_The problem_
Find every line in the listing below that includes the word "analyse", then give only how many there are.

*** Opening of Information given ***

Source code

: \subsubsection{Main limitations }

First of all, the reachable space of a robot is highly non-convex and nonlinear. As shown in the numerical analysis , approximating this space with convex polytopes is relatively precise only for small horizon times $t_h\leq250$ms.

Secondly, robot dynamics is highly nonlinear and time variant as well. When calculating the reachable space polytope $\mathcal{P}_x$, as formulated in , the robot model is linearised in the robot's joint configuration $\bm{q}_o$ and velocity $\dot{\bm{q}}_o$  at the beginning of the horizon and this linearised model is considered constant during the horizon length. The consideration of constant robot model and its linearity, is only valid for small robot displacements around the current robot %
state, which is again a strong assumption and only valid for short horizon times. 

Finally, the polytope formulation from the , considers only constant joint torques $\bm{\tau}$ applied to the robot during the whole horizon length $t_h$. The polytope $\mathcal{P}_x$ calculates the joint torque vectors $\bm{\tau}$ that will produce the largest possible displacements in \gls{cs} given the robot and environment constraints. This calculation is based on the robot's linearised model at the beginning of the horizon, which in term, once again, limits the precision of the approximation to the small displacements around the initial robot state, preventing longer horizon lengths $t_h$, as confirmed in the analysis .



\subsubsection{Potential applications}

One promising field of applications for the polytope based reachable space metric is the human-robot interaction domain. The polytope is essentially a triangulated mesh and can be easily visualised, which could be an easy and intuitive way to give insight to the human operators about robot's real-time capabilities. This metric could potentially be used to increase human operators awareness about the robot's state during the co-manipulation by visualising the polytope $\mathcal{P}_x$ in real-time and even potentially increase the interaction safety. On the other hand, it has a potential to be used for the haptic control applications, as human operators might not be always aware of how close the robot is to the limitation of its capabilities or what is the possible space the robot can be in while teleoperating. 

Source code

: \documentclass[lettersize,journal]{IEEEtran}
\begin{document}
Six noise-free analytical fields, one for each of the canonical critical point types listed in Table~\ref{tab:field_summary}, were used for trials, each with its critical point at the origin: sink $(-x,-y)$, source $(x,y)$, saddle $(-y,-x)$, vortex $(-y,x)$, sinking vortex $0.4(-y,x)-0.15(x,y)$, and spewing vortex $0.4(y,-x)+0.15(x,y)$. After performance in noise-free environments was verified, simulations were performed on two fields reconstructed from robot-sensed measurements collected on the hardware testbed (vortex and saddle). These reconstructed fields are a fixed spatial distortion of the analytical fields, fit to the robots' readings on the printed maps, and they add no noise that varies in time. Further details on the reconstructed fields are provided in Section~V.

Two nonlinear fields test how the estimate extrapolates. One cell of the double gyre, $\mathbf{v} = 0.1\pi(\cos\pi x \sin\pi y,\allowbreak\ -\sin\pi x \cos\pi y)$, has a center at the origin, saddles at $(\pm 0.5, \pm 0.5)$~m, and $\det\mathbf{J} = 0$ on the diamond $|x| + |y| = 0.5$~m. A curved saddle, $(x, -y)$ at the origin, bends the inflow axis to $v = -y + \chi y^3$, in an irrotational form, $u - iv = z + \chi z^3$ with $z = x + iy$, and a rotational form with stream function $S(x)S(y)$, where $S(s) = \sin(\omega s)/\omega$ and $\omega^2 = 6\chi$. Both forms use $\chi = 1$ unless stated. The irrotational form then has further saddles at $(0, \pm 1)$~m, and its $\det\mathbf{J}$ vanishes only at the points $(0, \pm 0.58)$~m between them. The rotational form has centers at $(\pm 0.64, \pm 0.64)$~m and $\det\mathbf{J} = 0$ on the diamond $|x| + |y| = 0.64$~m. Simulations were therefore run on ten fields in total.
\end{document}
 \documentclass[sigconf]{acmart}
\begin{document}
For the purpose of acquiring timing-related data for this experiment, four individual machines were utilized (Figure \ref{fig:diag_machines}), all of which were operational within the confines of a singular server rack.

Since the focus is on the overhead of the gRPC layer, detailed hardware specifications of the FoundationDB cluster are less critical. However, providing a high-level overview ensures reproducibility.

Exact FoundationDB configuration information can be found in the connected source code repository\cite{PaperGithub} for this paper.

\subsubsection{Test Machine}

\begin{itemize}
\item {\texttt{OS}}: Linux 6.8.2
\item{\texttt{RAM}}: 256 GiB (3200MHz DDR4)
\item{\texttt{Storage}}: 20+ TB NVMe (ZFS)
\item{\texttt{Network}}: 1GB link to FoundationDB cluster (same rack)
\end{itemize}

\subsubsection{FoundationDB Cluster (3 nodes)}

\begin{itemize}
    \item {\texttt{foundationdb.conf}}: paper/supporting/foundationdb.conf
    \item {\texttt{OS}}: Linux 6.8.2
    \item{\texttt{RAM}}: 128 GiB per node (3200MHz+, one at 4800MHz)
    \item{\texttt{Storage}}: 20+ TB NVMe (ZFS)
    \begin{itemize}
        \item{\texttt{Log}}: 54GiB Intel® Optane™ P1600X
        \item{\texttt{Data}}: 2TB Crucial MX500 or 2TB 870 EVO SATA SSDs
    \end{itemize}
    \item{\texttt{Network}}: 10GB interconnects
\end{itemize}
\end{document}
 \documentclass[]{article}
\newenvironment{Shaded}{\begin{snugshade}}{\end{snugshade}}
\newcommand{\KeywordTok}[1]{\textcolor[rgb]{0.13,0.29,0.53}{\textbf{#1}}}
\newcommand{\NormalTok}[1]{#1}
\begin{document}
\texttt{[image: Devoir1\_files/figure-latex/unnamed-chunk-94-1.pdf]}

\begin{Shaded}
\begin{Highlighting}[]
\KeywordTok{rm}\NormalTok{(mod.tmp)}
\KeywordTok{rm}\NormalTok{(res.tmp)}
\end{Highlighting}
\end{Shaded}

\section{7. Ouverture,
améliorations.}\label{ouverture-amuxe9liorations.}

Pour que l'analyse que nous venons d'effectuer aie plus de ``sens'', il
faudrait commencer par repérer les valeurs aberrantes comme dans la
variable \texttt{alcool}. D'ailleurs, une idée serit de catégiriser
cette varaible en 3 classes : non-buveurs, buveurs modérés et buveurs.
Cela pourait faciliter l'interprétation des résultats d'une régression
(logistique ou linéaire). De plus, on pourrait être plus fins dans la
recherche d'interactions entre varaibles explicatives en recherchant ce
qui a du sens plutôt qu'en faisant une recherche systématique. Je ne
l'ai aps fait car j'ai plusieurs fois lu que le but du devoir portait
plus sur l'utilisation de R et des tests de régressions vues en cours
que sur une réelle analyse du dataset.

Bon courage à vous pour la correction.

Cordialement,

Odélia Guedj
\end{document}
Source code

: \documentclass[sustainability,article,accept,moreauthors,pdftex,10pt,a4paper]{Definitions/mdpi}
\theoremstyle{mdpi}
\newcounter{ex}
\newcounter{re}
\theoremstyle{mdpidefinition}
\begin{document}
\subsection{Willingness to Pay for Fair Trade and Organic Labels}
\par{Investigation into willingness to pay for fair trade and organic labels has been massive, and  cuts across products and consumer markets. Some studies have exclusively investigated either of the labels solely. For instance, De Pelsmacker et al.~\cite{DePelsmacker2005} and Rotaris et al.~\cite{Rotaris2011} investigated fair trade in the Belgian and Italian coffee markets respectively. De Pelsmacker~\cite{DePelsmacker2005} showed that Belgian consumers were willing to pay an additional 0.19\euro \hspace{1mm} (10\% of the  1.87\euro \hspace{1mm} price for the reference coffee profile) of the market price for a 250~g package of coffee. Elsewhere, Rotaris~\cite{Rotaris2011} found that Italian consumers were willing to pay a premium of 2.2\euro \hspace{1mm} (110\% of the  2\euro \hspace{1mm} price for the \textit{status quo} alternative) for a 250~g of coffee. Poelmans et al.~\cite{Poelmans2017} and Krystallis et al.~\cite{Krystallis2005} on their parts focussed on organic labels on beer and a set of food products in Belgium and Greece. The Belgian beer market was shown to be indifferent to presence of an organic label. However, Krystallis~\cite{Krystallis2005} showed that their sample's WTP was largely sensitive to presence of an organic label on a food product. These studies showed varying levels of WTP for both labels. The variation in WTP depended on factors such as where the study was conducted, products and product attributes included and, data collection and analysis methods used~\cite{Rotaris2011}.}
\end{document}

*** Close of Information given ***

_Task output_
2